Open access publishing is often discussed in Information World Review, a recent editorial for example. "What is clear is that open access publishing isn’t going to go away, and discussions to overcome the substantial differences between the different stakeholders must go on." It was recently reported that journal contracts allow more rights than is often supposed to publish draft or alternate versions of papers. My suggestion is that they should be posted to Scribd where they would be easily found. Department archives or personal websites may be as obvious for the spiders.
Previously Oxford University Press has made arrangements with Stanford for digital journal publishing. It may seem too simple to give up on a long tradition of printing and subcontract a new method of publishing. But it may be effective.

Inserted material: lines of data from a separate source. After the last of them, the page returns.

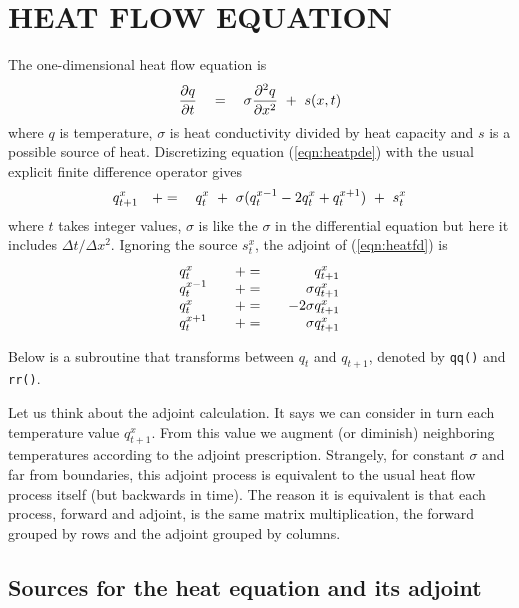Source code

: \section{HEAT FLOW EQUATION}
The one-dimensional heat flow equation is
\begin{equation}
{\partial q \over \partial t} \quad =\quad \sigma
{\partial^2 q \over \partial x^2} \ +\ s(x,t)
\label{eqn:heatpde}
\end{equation}
where $q$ is temperature,
$\sigma$ is heat conductivity divided by heat capacity
and $s$ is a possible source of heat.
Discretizing equation (\ref{eqn:heatpde}) with the usual explicit
finite difference operator gives
\begin{equation}
q_{t+1}^x \quad +=\quad q_t^x  \ +\ \sigma ( q_t^{x-1}-2q_t^x+q_t^{x+1} ) \ +\ s_t^x
\label{eqn:heatfd}
\end{equation}
where $t$ takes integer values,
$\sigma$ is like the $\sigma$ 
in the differential equation but here it includes
$\Delta t/\Delta x^2$.
Ignoring the source $s_t^x$, the adjoint of (\ref{eqn:heatfd}) is
\begin{equation}
\begin{array}{lcr}
q_t^x     &\quad +=\quad&           q_{t+1}^x  	\\
q_t^{x-1} &\quad +=\quad&    \sigma q_{t+1}^x		\\
q_t^{x  } &\quad +=\quad&  -2\sigma q_{t+1}^x 	\\
q_t^{x+1} &\quad +=\quad&    \sigma q_{t+1}^x 
\end{array}
\end{equation}

Below is a %
subroutine that transforms between $q_t$ and $q_{t+1}$,
denoted by {\tt qq()} and {\tt rr()}.


Let us think about the adjoint calculation.
It says we can consider in turn
each temperature value $q_{t+1}^x$.
From this value we augment (or diminish)
neighboring temperatures according to the adjoint prescription.
Strangely, for constant $\sigma$ and far from boundaries,
this adjoint process is equivalent to the usual
heat flow process itself (but backwards in time).
The reason it is equivalent is that each process, forward and adjoint,
is the same matrix multiplication, the forward grouped by rows
and the adjoint grouped by columns.



\subsection{Sources for the heat equation and its adjoint}


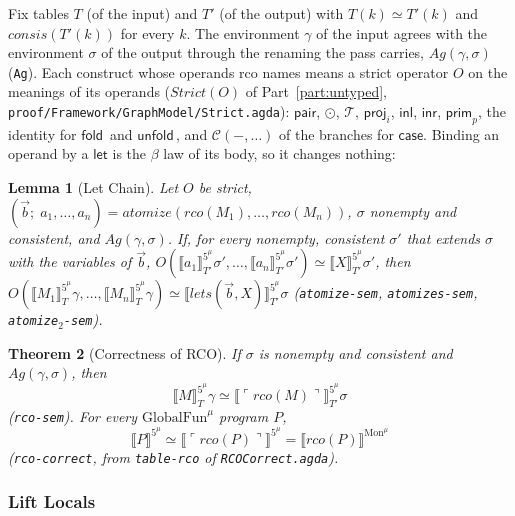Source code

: \documentclass[10pt]{article}
\theoremstyle{acmplain}
\newtheorem{theorem}{Theorem}[section]
\newtheorem{lemma}[theorem]{Lemma}
\newcommand{\SEM}[1]{\llbracket #1 \rrbracket}
\newcommand{\key}[1]{\mathsf{#1}}
\newcommand{\pass}[1]{\mathit{#1}}
\newcommand{\consis}{\mathit{consis}}
\newcommand{\Tembed}[1]{\ulcorner #1 \urcorner}  %
\newcommand{\Ml}[1]{\textrm{#1}^{\mu}}                  %
\newcommand{\Mfold}{\key{fold}\,}
\newcommand{\Munfold}{\key{unfold}\,}
\begin{document}
Fix tables $T$ (of the input) and $T'$ (of the output) with
$T(k) \simeq T'(k)$ and $\consis(T'(k))$ for every $k$. The environment
$\gamma$ of the input agrees with the environment $\sigma$ of the output
through the renaming the pass carries, $\mathit{Ag}(\gamma, \sigma)$
(\texttt{Ag}). Each construct whose operands rco names means a strict
operator $O$ on the meanings of its operands ($\mathit{Strict}(O)$ of
Part~\ref{part:untyped}, \texttt{proof/Framework/GraphModel/Strict.agda}):
$\key{pair}$, $\odot$, $\mathcal{T}$, $\key{proj}_i$, $\key{inl}$,
$\key{inr}$, $\key{prim}_p$, the identity for $\Mfold$ and $\Munfold$, and
$\mathcal{C}(-, \ldots)$ of the branches for $\key{case}$. Binding an
operand by a $\key{let}$ is the $\beta$ law of its body, so it changes
nothing:
\begin{lemma}[Let Chain]\label{lem:m-den-let-chain}
Let $O$ be strict, $(\vec{b};\; a_1, \ldots, a_n) = \pass{atomize}(\pass{rco}(M_1), \ldots, \pass{rco}(M_n))$,
$\sigma$ nonempty and consistent, and $\mathit{Ag}(\gamma, \sigma)$.
If, for every nonempty, consistent $\sigma'$ that extends $\sigma$ with
the variables of $\vec{b}$,
$O(\SEM{a_1}^{\Ml{5}}_{T'}\sigma', \ldots, \SEM{a_n}^{\Ml{5}}_{T'}\sigma') \simeq \SEM{X}^{\Ml{5}}_{T'}\sigma'$, then
$O(\SEM{M_1}^{\Ml{5}}_{T}\gamma, \ldots, \SEM{M_n}^{\Ml{5}}_{T}\gamma) \simeq
  \SEM{\pass{lets}(\vec{b}, X)}^{\Ml{5}}_{T'}\sigma$
(\texttt{atomize-sem}, \texttt{atomizes-sem}, \texttt{atomize$_2$-sem}).
\end{lemma}
\begin{theorem}[Correctness of RCO]\label{thm:m-den-rco}
If $\sigma$ is nonempty and consistent and $\mathit{Ag}(\gamma, \sigma)$, then
\[ \SEM{M}^{\Ml{5}}_{T}\gamma \simeq \SEM{\Tembed{\pass{rco}(M)}}^{\Ml{5}}_{T'}\sigma \]
(\texttt{rco-sem}). For every $\Ml{GlobalFun}$ program $P$,
\[ \SEM{P}^{\Ml{5}} \simeq \SEM{\Tembed{\pass{rco}(P)}}^{\Ml{5}} = \SEM{\pass{rco}(P)}^{\Ml{Mon}} \]
(\texttt{rco-correct}, from \texttt{table-rco} of \texttt{RCOCorrect.agda}).
\end{theorem}

\subsubsection{Lift Locals}
\end{document}
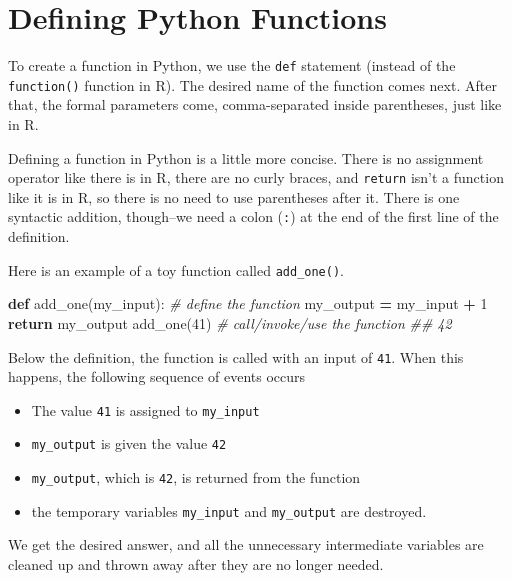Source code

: \documentclass[
  12pt,
  krantz2]{krantz}
\makeatletter
\newenvironment{Shaded}{\begin{snugshade}}{\end{snugshade}}
\newcommand{\CommentTok}[1]{\textcolor[rgb]{0.37,0.37,0.37}{\textit{#1}}}
\newcommand{\ControlFlowTok}[1]{\textcolor[rgb]{0.27,0.27,0.27}{\textbf{#1}}}
\newcommand{\DecValTok}[1]{\textcolor[rgb]{0.06,0.06,0.06}{#1}}
\newcommand{\KeywordTok}[1]{\textcolor[rgb]{0.27,0.27,0.27}{\textbf{#1}}}
\newcommand{\NormalTok}[1]{#1}
\newcommand{\OperatorTok}[1]{\textcolor[rgb]{0.43,0.43,0.43}{\textbf{#1}}}
\providecommand{\tightlist}{%
  \setlength{\itemsep}{0pt}\setlength{\parskip}{0pt}}
\newenvironment{kframe}{%
\medskip{}
\setlength{\fboxsep}{.8em}
 \def\at@end@of@kframe{}%
 \ifinner\ifhmode%
  \def\at@end@of@kframe{\end{minipage}}%
  \begin{minipage}{\columnwidth}%
 \fi\fi%
 \def\FrameCommand##1{\hskip\@totalleftmargin \hskip-\fboxsep
 \colorbox{shadecolor}{##1}\hskip-\fboxsep
     \hskip-\linewidth \hskip-\@totalleftmargin \hskip\columnwidth}%
 \MakeFramed {\advance\hsize-\width
   \@totalleftmargin\z@ \linewidth\hsize
   \@setminipage}}%
 {\par\unskip\endMakeFramed%
 \at@end@of@kframe}
\renewenvironment{Shaded}{\begin{kframe}}{\end{kframe}}
\makeatother
\begin{document}
\hypertarget{defining-python-functions}{%
\section{Defining Python Functions}\label{defining-python-functions}}

To create a function in Python, we use the \texttt{def} statement (instead of the \texttt{function()} function in R). The desired name of the function comes next. After that, the formal parameters come, comma-separated inside parentheses, just like in R.

Defining a function in Python is a little more concise. There is no assignment operator like there is in R, there are no curly braces, and \texttt{return} isn't a function like it is in R, so there is no need to use parentheses after it. There is one syntactic addition, though--we need a colon (\texttt{:}) at the end of the first line of the definition.

Here is an example of a toy function called \texttt{add\_one()}.

\begin{Shaded}
\begin{Highlighting}[]
\KeywordTok{def}\NormalTok{ add\_one(my\_input):  }\CommentTok{\# define the function}
\NormalTok{  my\_output }\OperatorTok{=}\NormalTok{ my\_input }\OperatorTok{+} \DecValTok{1}
  \ControlFlowTok{return}\NormalTok{ my\_output}
\NormalTok{add\_one(}\DecValTok{41}\NormalTok{) }\CommentTok{\# call/invoke/use the function }
\CommentTok{\#\# 42}
\end{Highlighting}
\end{Shaded}

Below the definition, the function is called with an input of \texttt{41}. When this happens, the following sequence of events occurs

\begin{itemize}
\tightlist
\item
  The value \texttt{41} is assigned to \texttt{my\_input}
\item
  \texttt{my\_output} is given the value \texttt{42}
\item
  \texttt{my\_output}, which is \texttt{42}, is returned from the function
\item
  the temporary variables \texttt{my\_input} and \texttt{my\_output} are destroyed.
\end{itemize}

We get the desired answer, and all the unnecessary intermediate variables are cleaned up and thrown away after they are no longer needed.
\end{document}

At Online Information 2008 Highwire Press showed they were extending their platform for other content.
These issues will come up during the London Bookfair. Sony have sponsored a digital space with several presentations. It is possible that the 2009 London bookfair will be remembered as an occasion for progress in digital publishing. At the moment it seems more likely that the noise in the print media will be a continuation of misinformation and self-serving nonsense.
As far as I know there has not been a print review from London of the book "Everything is Miscellaneous" by David Weinberger although he has been a keynote speaker at Online Information with similar content. What is the connection between publishing as technology and the world of book reviews? Not very clear. Here is the result for a search on Scribd - reasonable guide to the issues, might persuade someone to read the book.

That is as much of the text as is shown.